Susan Orlean, en 1994, est envoyée par le New Yorker pour suivre le procès de John Laroche, un pépiniériste qui a été arrêté pour le vol d’orchidées dans la zone naturelle de Fakahatchee, en Floride, en territoire indien Seminole. John Laroche et trois de ses complices, des indiens Seminole, ont volé plus de deux cents orchidées, dont certaines unique au monde. La rencontre avec ce personnage va donner naissance à une collaboration de deux ans avec Susan Orlean et la naissance de ce livre. Une collaboration qui va faire petit à petit basculer l’auteure dans le monde farfelue et dingue des collectionneurs d’orchidées.

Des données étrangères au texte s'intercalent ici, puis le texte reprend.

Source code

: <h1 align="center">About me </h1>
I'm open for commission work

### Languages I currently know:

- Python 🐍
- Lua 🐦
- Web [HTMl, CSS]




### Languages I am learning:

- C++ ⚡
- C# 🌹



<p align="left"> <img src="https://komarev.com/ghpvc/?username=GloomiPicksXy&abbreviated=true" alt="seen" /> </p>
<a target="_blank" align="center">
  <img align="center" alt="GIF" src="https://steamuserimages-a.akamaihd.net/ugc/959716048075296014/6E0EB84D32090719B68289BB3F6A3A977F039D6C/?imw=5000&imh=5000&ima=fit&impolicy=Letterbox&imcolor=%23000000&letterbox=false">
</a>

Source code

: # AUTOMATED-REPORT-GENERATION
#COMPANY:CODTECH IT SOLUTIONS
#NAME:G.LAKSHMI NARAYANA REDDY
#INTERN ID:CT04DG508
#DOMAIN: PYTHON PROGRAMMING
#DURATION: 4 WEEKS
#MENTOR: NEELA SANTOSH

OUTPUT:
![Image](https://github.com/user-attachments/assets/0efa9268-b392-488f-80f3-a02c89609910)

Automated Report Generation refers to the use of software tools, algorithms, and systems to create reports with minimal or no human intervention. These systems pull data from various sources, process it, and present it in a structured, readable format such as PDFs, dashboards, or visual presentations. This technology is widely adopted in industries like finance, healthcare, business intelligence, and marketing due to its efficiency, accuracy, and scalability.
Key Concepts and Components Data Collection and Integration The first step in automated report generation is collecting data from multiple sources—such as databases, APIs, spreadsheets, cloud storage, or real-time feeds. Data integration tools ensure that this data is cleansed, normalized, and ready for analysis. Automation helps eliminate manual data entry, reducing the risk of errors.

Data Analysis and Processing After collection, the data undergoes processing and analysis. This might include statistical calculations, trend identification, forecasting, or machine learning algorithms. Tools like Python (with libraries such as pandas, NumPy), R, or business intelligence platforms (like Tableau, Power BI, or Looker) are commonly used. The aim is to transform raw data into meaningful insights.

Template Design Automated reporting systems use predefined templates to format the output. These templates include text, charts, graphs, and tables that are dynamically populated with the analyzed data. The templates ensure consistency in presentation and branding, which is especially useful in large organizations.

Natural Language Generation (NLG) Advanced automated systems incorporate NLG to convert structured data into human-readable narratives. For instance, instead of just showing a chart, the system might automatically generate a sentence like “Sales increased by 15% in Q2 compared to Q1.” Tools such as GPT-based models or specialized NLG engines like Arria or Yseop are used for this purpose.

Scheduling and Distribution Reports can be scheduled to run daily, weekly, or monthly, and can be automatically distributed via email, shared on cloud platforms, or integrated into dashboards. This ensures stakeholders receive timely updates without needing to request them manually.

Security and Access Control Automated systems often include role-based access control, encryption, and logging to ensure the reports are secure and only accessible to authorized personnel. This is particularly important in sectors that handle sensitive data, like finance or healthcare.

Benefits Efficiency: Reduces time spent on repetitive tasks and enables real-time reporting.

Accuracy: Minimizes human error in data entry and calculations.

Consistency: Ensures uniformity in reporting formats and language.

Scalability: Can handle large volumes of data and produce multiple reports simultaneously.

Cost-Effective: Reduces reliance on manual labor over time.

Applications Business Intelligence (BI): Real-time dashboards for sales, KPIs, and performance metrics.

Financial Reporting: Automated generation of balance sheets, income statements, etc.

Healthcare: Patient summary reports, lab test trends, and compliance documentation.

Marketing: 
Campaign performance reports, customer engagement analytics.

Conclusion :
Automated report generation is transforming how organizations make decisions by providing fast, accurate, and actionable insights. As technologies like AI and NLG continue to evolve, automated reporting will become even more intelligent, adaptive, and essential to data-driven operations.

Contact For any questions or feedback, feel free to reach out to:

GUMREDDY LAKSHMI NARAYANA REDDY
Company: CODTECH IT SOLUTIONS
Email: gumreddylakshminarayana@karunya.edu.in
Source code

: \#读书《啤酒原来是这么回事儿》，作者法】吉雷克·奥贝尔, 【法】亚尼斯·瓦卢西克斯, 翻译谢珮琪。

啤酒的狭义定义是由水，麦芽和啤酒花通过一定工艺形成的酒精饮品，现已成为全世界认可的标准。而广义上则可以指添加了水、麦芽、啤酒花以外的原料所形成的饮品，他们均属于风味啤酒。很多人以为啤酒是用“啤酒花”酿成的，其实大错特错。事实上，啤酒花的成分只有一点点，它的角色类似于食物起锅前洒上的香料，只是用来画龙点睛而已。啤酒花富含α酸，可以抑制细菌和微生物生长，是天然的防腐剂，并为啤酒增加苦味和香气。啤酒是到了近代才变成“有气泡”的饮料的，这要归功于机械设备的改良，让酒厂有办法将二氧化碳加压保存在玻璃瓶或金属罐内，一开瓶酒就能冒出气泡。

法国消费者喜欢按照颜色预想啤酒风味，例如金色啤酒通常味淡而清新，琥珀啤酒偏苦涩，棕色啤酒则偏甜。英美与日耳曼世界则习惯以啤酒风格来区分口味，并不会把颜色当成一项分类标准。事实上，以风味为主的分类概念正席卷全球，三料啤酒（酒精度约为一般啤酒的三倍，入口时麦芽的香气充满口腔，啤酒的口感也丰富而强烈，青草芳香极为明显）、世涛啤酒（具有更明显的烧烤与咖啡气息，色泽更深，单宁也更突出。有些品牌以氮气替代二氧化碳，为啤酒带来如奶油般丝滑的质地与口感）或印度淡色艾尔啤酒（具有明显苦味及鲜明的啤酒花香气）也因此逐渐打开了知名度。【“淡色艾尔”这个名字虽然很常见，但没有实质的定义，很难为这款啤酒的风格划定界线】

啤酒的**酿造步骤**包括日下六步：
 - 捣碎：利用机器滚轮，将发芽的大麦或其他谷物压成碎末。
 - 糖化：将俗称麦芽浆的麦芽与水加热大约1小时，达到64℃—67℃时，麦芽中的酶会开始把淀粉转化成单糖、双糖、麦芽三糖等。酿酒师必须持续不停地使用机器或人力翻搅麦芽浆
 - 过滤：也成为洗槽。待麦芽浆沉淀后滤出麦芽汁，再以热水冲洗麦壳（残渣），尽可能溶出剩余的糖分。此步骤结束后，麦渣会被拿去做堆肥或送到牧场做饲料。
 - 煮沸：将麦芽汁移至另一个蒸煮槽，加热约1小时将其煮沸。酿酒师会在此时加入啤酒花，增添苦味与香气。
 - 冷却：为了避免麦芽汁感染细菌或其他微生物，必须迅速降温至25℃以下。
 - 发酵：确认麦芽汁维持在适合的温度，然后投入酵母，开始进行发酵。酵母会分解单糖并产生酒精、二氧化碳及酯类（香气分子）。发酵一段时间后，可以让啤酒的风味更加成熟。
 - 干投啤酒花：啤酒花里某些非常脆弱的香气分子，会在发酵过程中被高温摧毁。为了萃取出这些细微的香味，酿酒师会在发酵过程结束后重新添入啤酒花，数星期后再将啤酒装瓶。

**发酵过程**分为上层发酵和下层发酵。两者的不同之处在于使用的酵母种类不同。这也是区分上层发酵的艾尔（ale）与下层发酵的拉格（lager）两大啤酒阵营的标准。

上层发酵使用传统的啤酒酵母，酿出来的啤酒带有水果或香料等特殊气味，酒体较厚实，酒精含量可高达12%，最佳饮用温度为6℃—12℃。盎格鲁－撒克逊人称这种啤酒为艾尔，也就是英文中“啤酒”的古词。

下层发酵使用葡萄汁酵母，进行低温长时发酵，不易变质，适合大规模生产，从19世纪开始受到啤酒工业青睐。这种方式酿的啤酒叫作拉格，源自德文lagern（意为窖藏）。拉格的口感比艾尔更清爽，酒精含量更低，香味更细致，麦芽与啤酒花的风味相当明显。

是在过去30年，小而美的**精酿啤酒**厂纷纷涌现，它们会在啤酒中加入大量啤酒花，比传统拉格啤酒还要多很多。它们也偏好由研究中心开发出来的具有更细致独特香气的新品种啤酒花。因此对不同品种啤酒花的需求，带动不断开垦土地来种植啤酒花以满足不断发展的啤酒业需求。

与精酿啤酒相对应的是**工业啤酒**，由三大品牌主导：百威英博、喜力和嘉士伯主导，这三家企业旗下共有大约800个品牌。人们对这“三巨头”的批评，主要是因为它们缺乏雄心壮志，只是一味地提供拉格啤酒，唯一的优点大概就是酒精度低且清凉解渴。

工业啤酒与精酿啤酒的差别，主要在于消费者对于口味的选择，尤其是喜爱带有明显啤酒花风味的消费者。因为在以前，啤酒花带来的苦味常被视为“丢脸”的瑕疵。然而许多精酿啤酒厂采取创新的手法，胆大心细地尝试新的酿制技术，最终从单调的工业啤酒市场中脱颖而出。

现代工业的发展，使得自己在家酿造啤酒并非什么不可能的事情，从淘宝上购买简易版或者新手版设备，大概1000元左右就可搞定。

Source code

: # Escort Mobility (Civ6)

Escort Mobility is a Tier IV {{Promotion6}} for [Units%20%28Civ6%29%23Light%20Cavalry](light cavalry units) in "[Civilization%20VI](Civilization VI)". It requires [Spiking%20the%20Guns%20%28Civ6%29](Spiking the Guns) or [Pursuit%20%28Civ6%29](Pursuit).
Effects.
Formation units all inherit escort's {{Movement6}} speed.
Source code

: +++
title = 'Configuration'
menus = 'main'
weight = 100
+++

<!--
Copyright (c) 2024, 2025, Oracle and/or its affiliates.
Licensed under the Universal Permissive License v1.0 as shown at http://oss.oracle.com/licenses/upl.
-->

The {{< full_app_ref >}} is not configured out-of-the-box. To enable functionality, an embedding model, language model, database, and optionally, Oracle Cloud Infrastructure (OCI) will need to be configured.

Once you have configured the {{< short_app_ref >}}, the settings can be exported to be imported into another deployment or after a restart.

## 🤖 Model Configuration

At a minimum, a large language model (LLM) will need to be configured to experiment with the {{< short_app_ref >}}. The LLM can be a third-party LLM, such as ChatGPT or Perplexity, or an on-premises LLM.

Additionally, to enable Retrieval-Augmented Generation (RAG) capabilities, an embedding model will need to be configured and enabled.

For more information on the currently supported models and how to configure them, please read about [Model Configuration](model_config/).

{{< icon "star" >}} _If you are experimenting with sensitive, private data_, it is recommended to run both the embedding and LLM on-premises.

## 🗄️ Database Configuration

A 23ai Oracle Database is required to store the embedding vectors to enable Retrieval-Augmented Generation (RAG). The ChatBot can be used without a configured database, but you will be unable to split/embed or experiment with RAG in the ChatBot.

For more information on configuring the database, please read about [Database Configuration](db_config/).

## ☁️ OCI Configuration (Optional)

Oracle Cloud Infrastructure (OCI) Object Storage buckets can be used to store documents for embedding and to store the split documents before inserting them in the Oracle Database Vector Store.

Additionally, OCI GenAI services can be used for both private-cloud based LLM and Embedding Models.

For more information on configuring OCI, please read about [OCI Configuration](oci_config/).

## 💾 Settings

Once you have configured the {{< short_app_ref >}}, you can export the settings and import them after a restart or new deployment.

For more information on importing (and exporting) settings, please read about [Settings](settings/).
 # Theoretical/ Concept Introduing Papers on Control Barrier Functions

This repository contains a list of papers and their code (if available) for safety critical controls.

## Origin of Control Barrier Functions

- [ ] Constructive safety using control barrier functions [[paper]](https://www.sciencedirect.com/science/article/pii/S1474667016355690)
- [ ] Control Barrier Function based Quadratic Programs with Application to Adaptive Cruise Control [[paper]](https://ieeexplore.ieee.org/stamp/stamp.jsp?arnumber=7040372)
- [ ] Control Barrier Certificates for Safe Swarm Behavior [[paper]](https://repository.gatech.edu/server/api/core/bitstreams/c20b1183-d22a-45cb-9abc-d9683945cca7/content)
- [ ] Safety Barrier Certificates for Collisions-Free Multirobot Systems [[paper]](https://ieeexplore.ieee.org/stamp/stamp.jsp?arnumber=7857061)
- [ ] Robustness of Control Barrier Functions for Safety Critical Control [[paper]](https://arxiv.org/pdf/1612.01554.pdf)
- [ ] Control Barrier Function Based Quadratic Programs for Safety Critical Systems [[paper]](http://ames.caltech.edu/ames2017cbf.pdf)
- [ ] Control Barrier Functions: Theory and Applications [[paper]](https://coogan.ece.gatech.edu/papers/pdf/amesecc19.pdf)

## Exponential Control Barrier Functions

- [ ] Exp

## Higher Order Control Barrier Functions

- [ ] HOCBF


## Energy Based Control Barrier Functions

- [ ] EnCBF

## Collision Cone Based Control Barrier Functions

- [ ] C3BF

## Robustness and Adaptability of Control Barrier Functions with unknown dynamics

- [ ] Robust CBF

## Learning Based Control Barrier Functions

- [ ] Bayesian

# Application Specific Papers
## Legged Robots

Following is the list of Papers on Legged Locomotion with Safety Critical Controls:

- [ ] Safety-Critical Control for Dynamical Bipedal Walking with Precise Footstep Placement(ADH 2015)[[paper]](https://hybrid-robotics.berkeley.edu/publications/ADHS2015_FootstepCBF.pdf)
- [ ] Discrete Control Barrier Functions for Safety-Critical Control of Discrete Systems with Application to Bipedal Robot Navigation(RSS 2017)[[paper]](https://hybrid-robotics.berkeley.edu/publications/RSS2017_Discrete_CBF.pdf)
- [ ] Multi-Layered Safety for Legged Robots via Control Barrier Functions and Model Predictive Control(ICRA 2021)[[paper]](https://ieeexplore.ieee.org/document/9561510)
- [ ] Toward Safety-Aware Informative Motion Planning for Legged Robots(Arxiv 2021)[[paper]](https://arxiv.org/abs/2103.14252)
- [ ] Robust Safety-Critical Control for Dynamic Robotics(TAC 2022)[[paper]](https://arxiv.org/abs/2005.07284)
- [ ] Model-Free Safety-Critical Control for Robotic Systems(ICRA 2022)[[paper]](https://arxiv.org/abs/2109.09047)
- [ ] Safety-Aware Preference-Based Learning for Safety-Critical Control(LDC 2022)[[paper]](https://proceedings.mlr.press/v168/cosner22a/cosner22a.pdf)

John Laroche, est un personnage fascinant, surnommé le « cinglé à peau blanche » par les indiens Seminole. Il s’agit d’un collectionneur compulsif, qui se passionne à l’excès pour sa collection dès le premier jour, avant de la laisser tomber de manière tout aussi excessive du jour au lendemain. Un syndrome qu’il a contracté dès son plus jeune âge lorsque ses parents lui ont offert une tortue. Ce doux dingue, devenu pépiniériste, après avoir collectionné des fossiles de l’ère glaciaire, de la taille de pierre, des miroirs, des poissons tropicaux… va être le « mentor » et guide de Susan Orlean pendant deux ans.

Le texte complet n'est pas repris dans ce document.